L’«ostensoir», objet du culte catholique, est un cadre d'or ou d'argent, généralement circulaire, au centre duquel se trouve une lunette destinée à recevoir l’hostie consacrée, offerte à l'adoration des fidèles, et qui est entourée de rayons de métal doré, présentant donc l’image d’un soleil rayonnant, ce qui fait qu’autrefois, dans les inventaires des sacristies, l’ostensoir était couramment nommé «soleil». Au soleil mis à mort est opposé le soleil de l'ostensoir, un soleil vivant, radieux d’espoir, qui, pour le catholique, suggère la divinité, l’éternité, etc.. Mais cet objet sacré est mis en correspondance avec toute une série de choses et d’idées appartenant au monde profane et naturel : «passé», «soleil», «souvenir» ; par la comparaison du souvenir de cette femme avec un ostensoir, le poète réalisa une synthèse sacrilège du sensuel et du spirituel.

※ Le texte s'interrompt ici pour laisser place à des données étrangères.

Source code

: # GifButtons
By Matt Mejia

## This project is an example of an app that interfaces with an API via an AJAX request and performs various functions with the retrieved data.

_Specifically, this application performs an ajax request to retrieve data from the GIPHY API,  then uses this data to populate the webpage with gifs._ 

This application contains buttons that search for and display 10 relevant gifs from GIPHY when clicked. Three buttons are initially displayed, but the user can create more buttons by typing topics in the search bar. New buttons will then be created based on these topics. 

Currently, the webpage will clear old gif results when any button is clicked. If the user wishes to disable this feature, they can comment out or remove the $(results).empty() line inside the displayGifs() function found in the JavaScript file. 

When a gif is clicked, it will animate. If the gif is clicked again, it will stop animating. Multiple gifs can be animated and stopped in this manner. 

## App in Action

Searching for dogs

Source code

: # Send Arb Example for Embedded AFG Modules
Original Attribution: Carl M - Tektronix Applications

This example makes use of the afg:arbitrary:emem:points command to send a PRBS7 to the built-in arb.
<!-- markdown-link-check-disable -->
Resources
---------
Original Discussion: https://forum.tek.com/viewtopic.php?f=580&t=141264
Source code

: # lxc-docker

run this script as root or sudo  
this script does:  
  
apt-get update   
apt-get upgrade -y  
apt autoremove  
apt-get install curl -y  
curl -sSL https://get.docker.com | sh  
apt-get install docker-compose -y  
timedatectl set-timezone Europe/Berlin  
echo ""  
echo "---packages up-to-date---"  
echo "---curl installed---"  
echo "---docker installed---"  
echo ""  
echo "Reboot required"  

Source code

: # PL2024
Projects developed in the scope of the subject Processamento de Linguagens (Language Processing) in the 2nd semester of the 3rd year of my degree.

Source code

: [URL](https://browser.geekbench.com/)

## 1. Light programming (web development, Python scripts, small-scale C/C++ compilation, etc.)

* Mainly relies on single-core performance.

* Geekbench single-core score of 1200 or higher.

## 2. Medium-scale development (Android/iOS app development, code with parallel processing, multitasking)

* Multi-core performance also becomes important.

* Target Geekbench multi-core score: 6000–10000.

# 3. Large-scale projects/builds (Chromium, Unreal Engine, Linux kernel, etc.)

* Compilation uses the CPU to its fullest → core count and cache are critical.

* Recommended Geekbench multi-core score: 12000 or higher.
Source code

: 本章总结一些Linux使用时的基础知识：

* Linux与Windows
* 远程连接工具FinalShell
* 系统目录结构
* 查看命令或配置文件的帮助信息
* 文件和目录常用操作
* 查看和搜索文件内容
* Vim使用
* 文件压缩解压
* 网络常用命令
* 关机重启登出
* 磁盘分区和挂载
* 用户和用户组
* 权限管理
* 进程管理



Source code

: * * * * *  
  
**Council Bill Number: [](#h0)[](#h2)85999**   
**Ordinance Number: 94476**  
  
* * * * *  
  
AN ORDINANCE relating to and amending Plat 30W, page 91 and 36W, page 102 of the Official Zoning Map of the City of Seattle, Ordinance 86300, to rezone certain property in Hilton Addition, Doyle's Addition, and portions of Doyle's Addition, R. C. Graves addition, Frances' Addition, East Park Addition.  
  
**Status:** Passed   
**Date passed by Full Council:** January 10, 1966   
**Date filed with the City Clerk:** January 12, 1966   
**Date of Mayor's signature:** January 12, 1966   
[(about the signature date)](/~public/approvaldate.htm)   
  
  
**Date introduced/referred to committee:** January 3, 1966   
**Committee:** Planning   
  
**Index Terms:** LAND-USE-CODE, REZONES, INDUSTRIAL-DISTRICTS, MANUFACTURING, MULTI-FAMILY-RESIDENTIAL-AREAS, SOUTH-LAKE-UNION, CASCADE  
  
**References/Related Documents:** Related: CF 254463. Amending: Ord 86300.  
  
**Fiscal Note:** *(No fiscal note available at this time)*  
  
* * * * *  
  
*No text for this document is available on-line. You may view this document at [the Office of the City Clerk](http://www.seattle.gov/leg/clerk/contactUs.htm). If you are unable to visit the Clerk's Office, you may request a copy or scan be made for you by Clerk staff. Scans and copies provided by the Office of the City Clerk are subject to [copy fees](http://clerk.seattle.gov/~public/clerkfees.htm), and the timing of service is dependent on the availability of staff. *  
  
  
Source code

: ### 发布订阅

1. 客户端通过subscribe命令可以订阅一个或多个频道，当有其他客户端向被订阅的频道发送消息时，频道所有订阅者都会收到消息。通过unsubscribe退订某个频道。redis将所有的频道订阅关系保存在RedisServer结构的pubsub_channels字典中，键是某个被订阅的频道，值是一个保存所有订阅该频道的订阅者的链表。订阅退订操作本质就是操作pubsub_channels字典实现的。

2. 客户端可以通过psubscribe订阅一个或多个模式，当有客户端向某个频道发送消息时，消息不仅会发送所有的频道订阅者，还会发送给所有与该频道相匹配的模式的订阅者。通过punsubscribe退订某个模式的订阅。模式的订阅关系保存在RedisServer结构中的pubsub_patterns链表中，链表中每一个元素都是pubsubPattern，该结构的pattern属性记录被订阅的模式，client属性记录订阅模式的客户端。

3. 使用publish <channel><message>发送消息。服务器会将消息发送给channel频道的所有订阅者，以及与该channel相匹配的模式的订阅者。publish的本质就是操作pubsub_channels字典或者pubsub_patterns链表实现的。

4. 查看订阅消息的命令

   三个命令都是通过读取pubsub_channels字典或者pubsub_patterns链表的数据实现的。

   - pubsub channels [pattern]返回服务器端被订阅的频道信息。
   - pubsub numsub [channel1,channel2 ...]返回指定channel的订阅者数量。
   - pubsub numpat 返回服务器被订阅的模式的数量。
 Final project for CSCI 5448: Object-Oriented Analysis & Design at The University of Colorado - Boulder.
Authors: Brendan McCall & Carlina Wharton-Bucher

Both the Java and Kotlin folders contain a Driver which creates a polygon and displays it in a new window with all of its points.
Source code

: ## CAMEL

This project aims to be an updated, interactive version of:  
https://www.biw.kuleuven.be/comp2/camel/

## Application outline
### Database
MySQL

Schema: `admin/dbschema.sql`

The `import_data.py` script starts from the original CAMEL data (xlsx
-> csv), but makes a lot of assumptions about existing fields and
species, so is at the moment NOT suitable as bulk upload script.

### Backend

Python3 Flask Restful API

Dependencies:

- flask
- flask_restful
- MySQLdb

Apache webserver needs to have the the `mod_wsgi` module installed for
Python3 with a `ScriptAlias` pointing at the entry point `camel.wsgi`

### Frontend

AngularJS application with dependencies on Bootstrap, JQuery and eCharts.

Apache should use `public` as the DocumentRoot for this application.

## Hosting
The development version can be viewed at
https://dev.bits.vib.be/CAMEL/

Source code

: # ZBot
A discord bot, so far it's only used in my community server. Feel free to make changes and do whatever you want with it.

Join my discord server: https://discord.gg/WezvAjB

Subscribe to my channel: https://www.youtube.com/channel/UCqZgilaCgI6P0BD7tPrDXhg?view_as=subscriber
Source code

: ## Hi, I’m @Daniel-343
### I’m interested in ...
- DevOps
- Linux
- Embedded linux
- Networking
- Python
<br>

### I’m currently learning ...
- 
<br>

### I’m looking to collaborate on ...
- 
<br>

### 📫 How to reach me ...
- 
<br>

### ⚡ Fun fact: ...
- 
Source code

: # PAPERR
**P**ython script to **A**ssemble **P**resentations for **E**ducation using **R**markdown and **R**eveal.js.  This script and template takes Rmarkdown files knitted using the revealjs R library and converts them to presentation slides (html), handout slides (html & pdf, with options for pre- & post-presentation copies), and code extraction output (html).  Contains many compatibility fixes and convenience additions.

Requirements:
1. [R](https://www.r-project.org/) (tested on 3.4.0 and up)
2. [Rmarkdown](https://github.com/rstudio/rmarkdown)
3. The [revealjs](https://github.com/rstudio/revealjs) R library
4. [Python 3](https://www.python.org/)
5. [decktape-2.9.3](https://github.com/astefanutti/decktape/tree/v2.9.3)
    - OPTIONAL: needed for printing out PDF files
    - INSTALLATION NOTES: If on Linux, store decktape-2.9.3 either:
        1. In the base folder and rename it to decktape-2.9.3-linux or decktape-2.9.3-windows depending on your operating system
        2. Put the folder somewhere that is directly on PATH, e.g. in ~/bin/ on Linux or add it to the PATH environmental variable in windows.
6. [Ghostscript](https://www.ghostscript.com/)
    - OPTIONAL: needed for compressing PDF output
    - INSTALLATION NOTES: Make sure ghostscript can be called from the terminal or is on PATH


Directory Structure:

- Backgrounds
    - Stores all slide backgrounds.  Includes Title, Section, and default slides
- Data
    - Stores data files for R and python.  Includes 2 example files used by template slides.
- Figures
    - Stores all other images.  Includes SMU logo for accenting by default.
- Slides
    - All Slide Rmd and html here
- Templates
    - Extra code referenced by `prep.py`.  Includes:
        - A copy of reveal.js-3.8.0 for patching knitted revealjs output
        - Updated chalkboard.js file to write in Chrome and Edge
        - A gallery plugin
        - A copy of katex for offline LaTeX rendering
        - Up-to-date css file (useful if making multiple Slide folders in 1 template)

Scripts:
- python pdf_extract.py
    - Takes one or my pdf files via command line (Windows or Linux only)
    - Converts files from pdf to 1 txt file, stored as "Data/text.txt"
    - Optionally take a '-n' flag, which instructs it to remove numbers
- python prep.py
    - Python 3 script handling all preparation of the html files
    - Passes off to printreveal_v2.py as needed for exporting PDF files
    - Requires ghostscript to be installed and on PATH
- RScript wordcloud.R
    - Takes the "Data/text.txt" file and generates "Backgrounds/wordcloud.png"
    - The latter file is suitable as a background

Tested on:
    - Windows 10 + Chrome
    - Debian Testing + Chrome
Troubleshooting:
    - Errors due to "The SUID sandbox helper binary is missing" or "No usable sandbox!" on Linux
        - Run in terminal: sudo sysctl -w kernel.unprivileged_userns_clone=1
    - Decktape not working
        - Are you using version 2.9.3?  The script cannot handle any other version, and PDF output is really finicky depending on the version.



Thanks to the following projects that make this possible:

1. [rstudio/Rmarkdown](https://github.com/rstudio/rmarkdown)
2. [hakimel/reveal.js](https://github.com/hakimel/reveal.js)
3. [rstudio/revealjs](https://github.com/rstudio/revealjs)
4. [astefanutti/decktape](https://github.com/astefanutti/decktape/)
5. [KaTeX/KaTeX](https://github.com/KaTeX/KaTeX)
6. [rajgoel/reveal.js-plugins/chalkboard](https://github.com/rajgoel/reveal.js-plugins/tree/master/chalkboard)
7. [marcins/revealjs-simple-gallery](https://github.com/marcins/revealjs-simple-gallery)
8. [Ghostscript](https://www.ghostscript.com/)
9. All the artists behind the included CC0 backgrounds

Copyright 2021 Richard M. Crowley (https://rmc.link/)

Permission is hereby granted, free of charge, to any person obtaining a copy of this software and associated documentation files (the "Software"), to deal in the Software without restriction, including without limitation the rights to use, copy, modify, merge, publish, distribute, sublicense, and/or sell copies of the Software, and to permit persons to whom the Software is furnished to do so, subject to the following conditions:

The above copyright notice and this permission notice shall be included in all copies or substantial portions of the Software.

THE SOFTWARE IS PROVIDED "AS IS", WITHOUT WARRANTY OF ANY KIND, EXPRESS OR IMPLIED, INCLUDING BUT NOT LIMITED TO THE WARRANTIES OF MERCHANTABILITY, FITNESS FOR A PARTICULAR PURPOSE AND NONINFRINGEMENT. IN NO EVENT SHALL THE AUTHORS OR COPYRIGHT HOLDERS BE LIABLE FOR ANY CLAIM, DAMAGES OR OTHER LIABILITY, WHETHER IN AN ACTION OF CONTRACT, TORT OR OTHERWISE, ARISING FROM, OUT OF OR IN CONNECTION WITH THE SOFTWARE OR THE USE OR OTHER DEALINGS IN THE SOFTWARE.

Dans ce poème qui est animé d’un tournoiement et d’une alternance continuels, le vers final est l’affirmation d’une certitude, d’un équilibre enfin atteint.
Conclusion :
‘’Harmonie du soir’’, pantoum français qui semble faire la toupie dans un mouvement vertigineux, présente en fait une unité de développement émotionnel et intellectuel, enveloppe une progression d'une strophe à l'autre qui est scandée par la reprise de vers, qui va de la mise en place d'un décor crépusculaire tournoyant à l’expression d’une souffrance où la tristesse de la nature est mise en correspondance avec celle du poète, jusqu’au sursaut que permet le souvenir d’une femme aimée, une révélation qui fait prévaloir le rayonnement lumineux sur l'épaisseur des ténèbres.

Cette lumière est religieusement connotée, comme le suggère le lexique approprié qui prépare et accompagne son apparition, «encensoir», «reposoir», «ostensoir», les trois noms étant placés dans un ordre de signification croissante, formant une série qui se trouve probablement uniquement chez Baudelaire.

Du fait de l’absence d’une situation nettement décrite ou du développement précisément logique d’une histoire ou d’une morale, de la suggestion d'un ensorcellement et d’un vague sentiment, de sa musicalité fluide et nostalgique qui tient à la progression presque solennelle de vers amples et calmes, aux répétitions de vers et de sons, aux deux rimes exclusivement utilisées et qui s’opposent, la première («ige») étant aiguë, la seconde («oir»), grave, le poème a été célébré comme avant-coureur du symbolisme, et est un des poèmes français les plus appréciés et les plus fréquemment placés dans des anthologies.